[[ Data open ]]

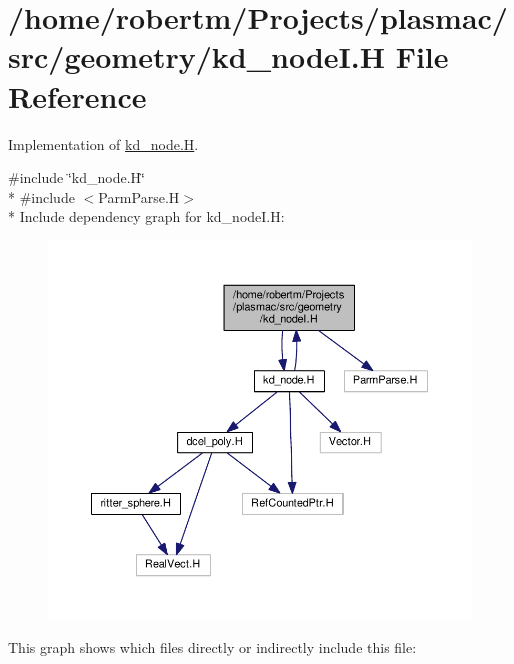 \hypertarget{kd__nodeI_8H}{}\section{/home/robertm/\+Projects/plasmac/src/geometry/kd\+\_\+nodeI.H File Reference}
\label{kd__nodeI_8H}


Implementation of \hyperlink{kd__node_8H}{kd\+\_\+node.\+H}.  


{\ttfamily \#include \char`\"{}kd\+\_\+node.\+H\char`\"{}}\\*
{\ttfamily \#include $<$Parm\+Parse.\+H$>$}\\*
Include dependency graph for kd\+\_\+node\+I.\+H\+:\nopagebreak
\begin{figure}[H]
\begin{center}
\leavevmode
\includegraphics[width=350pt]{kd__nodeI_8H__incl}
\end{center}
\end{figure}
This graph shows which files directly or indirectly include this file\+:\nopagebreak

[[ Data closed ]]

Reproduce the data above in full, exactly as it is, with the pictures left out.

 \hypertarget{kd__nodeI_8H}{}\section{/home/robertm/\+Projects/plasmac/src/geometry/kd\+\_\+nodeI.H File Reference}
\label{kd__nodeI_8H}


Implementation of \hyperlink{kd__node_8H}{kd\+\_\+node.\+H}.  


{\ttfamily \#include \char`\"{}kd\+\_\+node.\+H\char`\"{}}\\*
{\ttfamily \#include $<$Parm\+Parse.\+H$>$}\\*
Include dependency graph for kd\+\_\+node\+I.\+H\+:\nopagebreak
\begin{figure}[H]
\begin{center}
\leavevmode
\includegraphics[width=350pt]{kd__nodeI_8H__incl}
\end{center}
\end{figure}
This graph shows which files directly or indirectly include this file\+:\nopagebreak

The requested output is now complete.